The 2021 ORAL Surveillance trial revealed increased cardiovascular, cancer, and blood clot risks compared with TNF inhibitors, triggering FDA black box warnings across the entire JAK inhibitor class and dramatically limiting their prescribing. The safety setback created the very market gap that TYK2 inhibitors now aim to fill.

Why this matters now

Deucravacitinib's path directly echoes tofacitinib's: a first-in-class oral inhibitor expanding from one autoimmune condition into arthritis. But its regulatory story is shaped by the JAK inhibitor safety fallout—TYK2's selective mechanism is specifically designed to avoid the risks that derailed its predecessors.

2005

Adalimumab (Humira) expansion into psoriatic arthritis (2005)

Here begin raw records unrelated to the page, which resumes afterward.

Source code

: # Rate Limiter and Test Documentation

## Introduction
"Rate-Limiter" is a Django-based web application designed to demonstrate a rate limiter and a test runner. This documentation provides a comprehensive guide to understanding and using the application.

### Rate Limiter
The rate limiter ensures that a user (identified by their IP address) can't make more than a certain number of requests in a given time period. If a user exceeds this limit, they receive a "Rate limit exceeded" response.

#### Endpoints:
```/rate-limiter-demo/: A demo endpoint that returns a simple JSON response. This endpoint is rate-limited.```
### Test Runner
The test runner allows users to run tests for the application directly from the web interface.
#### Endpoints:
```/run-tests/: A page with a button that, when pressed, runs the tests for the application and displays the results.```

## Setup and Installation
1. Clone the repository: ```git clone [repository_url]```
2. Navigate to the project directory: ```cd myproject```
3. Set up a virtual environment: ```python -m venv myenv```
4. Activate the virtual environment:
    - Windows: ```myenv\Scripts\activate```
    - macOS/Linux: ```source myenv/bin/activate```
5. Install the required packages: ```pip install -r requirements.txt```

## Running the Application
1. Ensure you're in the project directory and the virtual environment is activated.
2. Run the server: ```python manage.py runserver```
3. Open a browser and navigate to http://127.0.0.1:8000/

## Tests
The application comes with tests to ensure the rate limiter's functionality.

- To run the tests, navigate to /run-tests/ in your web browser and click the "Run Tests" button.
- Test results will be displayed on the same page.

Three years after its initial approval for rheumatoid arthritis, the FDA expanded adalimumab's label to include psoriatic arthritis. The TNF inhibitor, made by Abbott Laboratories (later AbbVie), became the first biologic broadly used across both skin and joint manifestations of psoriatic disease. It eventually won approval for over a dozen conditions.

Then

The psoriatic arthritis approval significantly expanded adalimumab's addressable market and helped establish biologics as standard care for moderate-to-severe psoriatic disease.

Now

Adalimumab became the world's best-selling drug, reaching $21 billion in annual sales at its peak. Its success proved that expanding an approved drug into adjacent autoimmune conditions could transform a treatment's commercial trajectory—the same strategy Bristol Myers Squibb is now pursuing with Sotyktu.

Why this matters now

Bristol Myers Squibb is following the proven playbook of label expansion from skin disease into joint disease. If Sotyktu's psoriatic arthritis approval succeeds, the company will likely pursue further indications such as Crohn's disease, mirroring the multi-indication strategy that made Humira a blockbuster.